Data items
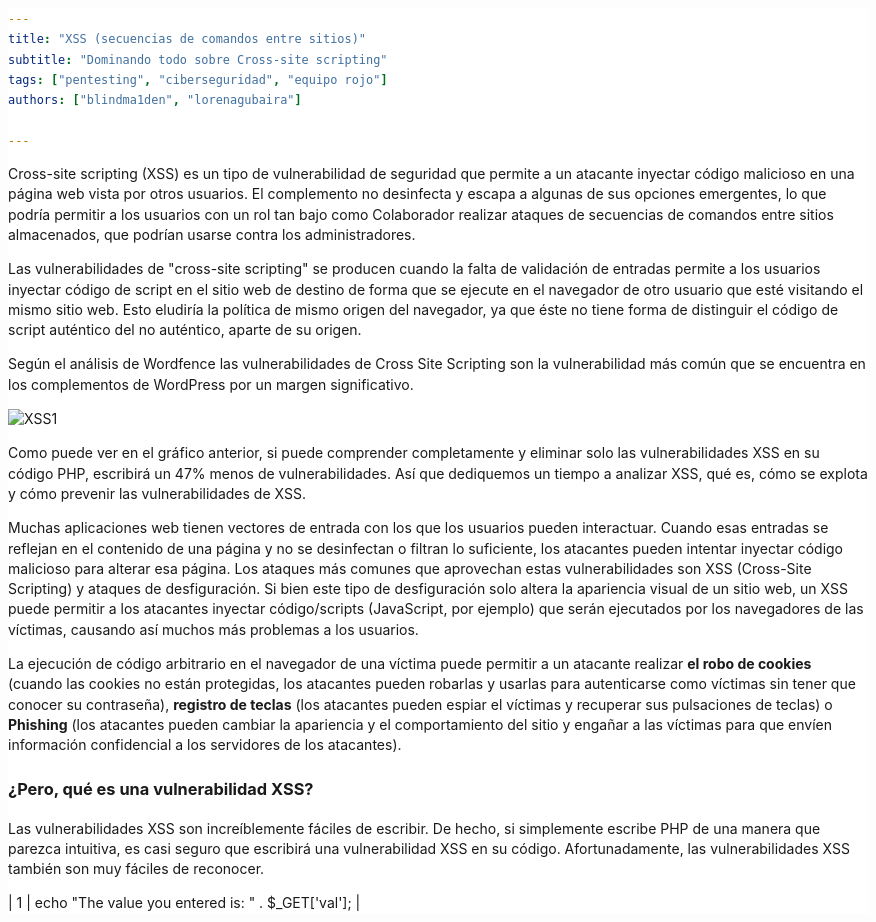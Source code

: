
 ```yaml
---
title: "XSS (secuencias de comandos entre sitios)"
subtitle: "Dominando todo sobre Cross-site scripting"
tags: ["pentesting", "ciberseguridad", "equipo rojo"]
authors: ["blindma1den", "lorenagubaira"]

---
```


Cross-site scripting (XSS) es un tipo de vulnerabilidad de seguridad que permite a un atacante inyectar código malicioso en una página web vista por otros usuarios. El complemento no desinfecta y escapa a algunas de sus opciones emergentes, lo que podría permitir a los usuarios con un rol tan bajo como Colaborador realizar ataques de secuencias de comandos entre sitios almacenados, que podrían usarse contra los administradores.

Las vulnerabilidades de "cross-site scripting" se producen cuando la falta de validación de entradas permite a los usuarios inyectar código de script en el sitio web de destino de forma que se ejecute en el navegador de otro usuario que esté visitando el mismo sitio web. Esto eludiría la política de mismo origen del navegador, ya que éste no tiene forma de distinguir el código de script auténtico del no auténtico, aparte de su origen.

Según el análisis de Wordfence las vulnerabilidades de Cross Site Scripting son la vulnerabilidad más común que se encuentra en los complementos de WordPress por un margen significativo.

![XSS1](https://github.com/4GeeksAcademy/cybersecurity-syllabus/blob/main/assets/xss1.png?raw=true)

Como puede ver en el gráfico anterior, si puede comprender completamente y eliminar solo las vulnerabilidades XSS en su código PHP, escribirá un 47% menos de vulnerabilidades. Así que dediquemos un tiempo a analizar XSS, qué es, cómo se explota y cómo prevenir las vulnerabilidades de XSS.

Muchas aplicaciones web tienen vectores de entrada con los que los usuarios pueden interactuar. Cuando esas entradas se reflejan en el contenido de una página y no se desinfectan o filtran lo suficiente, los atacantes pueden intentar inyectar código malicioso para alterar esa página. Los ataques más comunes que aprovechan estas vulnerabilidades son XSS (Cross-Site Scripting) y ataques de desfiguración. Si bien este tipo de desfiguración solo altera la apariencia visual de un sitio web, un XSS puede permitir a los atacantes inyectar código/scripts (JavaScript, por ejemplo) que serán ejecutados por los navegadores de las víctimas, causando así muchos más problemas a los usuarios.

La ejecución de código arbitrario en el navegador de una víctima puede permitir a un atacante realizar **el robo de cookies** (cuando las cookies no están protegidas, los atacantes pueden robarlas y usarlas para autenticarse como víctimas sin tener que conocer su contraseña), **registro de teclas** (los atacantes pueden espiar el víctimas y recuperar sus pulsaciones de teclas) o **Phishing** (los atacantes pueden cambiar la apariencia y el comportamiento del sitio y engañar a las víctimas para que envíen información confidencial a los servidores de los atacantes).

### ¿Pero, qué es una vulnerabilidad XSS?

Las vulnerabilidades XSS son increíblemente fáciles de escribir. De hecho, si simplemente escribe PHP de una manera que parezca intuitiva, es casi seguro que escribirá una vulnerabilidad XSS en su código. Afortunadamente, las vulnerabilidades XSS también son muy fáciles de reconocer.

| 1 | echo "The value you entered is: " . $_GET['val']; |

Aim of the exercise — In the entries above, which lines hold the word "secuencias"? Copy them out.

Answer area —
title: "XSS (secuencias de comandos entre sitios)"
Cross-site scripting (XSS) es un tipo de vulnerabilidad de seguridad que permite a un atacante inyectar código malicioso en una página web vista por otros usuarios. El complemento no desinfecta y escapa a algunas de sus opciones emergentes, lo que podría permitir a los usuarios con un rol tan bajo como Colaborador realizar ataques de secuencias de comandos entre sitios almacenados, que podrían usarse contra los administradores.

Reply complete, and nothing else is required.